While the Olympics are over for another four years, there will always be stories from this most public of world stages that resonate for years to come. For London 2012 it was the year of a comeuppance for Australian triumphalism. But at the same time we saw the fantastic emergence of some new local stars in lesser followed sports. Olympic feats can also extend way beyond those who simply win.
There are those stories that transcend the games themselves, rise above the realm of sport and resonate on a worldwide stage.
Few of these moments have drawn as much controversy and applause as the famous Black Power salute in the 1968 Mexico City Olympics.
Americans Tommie Smith and John Carlos, the gold and bronze medallists in the 200 metre famously, joined in a Black Power salute during the playing of The Star-Spangled Banner. The Australian silver medallist Peter Norman donned a badge for the Olympic Project for Human Rights in support of their cause. Extraordinary enough as it was to have an Australian on the podium of the 200 metre final, even more remarkable was the rare sympathy that Norman had with his fellow runners.

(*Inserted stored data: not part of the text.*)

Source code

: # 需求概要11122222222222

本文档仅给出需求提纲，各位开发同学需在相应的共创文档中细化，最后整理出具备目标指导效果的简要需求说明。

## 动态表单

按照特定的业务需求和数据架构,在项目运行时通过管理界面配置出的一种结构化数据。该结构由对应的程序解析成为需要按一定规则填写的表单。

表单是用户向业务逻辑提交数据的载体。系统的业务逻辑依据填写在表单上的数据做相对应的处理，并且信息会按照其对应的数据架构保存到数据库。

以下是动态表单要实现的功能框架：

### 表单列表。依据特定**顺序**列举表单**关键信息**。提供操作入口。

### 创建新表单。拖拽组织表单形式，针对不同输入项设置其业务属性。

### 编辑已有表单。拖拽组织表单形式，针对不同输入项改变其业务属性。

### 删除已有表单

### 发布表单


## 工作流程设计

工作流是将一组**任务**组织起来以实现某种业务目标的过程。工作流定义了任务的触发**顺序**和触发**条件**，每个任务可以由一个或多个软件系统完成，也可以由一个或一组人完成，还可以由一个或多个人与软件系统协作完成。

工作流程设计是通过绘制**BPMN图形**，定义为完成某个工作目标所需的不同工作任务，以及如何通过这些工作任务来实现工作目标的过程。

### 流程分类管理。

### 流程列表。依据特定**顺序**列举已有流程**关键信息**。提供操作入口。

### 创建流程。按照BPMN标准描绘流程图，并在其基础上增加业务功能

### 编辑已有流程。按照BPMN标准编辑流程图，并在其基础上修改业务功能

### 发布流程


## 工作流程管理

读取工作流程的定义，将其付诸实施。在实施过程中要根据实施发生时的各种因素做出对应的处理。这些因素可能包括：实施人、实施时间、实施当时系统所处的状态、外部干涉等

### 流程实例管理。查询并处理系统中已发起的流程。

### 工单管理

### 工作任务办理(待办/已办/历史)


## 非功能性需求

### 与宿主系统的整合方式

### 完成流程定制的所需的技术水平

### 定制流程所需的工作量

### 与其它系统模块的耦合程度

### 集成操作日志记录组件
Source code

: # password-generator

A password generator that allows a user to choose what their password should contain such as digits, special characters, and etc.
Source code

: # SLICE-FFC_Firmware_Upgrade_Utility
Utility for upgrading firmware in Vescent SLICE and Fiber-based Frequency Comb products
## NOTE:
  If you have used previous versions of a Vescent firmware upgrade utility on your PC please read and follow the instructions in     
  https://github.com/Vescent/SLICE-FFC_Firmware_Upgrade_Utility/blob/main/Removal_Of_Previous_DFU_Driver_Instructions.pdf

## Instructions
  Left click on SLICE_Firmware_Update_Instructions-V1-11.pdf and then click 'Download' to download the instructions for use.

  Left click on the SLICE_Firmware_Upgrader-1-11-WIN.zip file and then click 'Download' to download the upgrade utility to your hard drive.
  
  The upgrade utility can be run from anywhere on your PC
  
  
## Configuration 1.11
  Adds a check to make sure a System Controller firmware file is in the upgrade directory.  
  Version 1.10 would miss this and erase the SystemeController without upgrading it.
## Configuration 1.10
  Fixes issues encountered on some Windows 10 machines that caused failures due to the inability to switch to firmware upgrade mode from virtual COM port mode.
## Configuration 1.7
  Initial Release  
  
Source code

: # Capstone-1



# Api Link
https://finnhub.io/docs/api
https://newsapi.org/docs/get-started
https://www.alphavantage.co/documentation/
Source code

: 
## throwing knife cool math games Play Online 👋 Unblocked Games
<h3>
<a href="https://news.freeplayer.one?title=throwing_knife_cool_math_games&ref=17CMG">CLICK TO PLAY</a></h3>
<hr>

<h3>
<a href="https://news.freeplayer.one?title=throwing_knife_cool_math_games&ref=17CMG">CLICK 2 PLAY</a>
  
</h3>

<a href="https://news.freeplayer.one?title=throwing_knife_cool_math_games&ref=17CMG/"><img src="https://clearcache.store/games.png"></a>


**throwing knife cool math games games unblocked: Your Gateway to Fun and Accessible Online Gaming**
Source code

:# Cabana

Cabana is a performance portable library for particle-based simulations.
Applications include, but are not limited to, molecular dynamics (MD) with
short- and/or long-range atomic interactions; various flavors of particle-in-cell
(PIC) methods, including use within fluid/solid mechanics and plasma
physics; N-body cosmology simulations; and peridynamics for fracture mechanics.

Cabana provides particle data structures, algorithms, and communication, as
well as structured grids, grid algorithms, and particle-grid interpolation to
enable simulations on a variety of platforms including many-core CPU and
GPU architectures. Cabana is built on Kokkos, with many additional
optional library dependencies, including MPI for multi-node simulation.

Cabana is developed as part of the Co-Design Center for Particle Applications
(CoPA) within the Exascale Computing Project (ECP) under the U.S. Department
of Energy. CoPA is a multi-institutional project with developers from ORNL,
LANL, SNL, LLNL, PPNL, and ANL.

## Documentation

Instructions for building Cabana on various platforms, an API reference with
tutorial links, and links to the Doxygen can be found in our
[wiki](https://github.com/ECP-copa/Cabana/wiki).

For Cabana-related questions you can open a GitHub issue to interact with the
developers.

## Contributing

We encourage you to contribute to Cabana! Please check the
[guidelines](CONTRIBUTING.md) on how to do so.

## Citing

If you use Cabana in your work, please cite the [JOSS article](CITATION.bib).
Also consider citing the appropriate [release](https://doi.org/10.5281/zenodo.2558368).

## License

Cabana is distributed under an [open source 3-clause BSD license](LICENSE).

The story relates how before the ceremony the black runners asked Norman if he believed in human rights and he said he did. When they suggested that they would do something greater and more significant than any athletic feat, he is said to have responded that he would stand with them.
For this Norman suffered public approbation and it is suggested was not chosen to run in Munich four years later. But the resonance of that iconic moment has slowly built in a positive revival of his memory.
When Norman died in 2006, both Smith and Carlos were pall bearers, a final touching tribute to a fellow athlete with whom they shared a unique bond. October 9 is also marked as Peter Norman Day by the United States Track and Field Federation. Now it is Australia’s turn to reconsider the legacy of Norman.
Some will argue that this behaviour is inappropriate at what are supposed to be friendly games but let us not forget that the Olympics have always been a political stage, whether it is cold-war shadow boxing or the four yearly host-nation propaganda circus.
Norman’s moment of fame showed a rare solidarity in a spirit of friendship across nations that the games are supposedly built on. In that instant he rose above just being a fast runner. There are some moments in sport worth remembering.